+++ Data supplied +++
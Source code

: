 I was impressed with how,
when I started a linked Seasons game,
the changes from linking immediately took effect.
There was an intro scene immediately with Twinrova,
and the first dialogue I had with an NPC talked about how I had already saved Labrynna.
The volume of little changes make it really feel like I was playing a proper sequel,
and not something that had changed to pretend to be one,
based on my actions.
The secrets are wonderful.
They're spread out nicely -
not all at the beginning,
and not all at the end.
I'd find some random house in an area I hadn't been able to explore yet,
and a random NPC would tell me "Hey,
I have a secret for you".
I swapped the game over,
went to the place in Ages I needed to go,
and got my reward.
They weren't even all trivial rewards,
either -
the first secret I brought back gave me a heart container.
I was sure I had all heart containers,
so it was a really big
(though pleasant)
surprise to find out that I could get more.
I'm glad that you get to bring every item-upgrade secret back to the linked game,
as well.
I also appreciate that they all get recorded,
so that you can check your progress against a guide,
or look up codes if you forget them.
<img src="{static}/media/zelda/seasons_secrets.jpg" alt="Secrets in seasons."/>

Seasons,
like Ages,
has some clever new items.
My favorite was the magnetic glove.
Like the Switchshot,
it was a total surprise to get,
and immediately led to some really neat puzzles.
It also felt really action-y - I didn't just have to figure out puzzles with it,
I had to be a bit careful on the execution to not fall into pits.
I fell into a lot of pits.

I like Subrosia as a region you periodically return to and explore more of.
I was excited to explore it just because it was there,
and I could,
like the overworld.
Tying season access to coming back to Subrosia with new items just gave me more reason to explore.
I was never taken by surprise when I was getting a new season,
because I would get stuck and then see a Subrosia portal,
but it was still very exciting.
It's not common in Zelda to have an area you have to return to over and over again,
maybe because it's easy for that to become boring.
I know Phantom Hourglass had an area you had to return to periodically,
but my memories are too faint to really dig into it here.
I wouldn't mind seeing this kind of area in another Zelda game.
+++
:: Your task ::
Look above for the line with "I was excited" and the line with "but it was still very exciting.". Retype those two lines and every line between them exactly, adding nothing.

:: Written answer ::
I was excited to explore it just because it was there,
and I could,
like the overworld.
Tying season access to coming back to Subrosia with new items just gave me more reason to explore.
I was never taken by surprise when I was getting a new season,
because I would get stuck and then see a Subrosia portal,
but it was still very exciting.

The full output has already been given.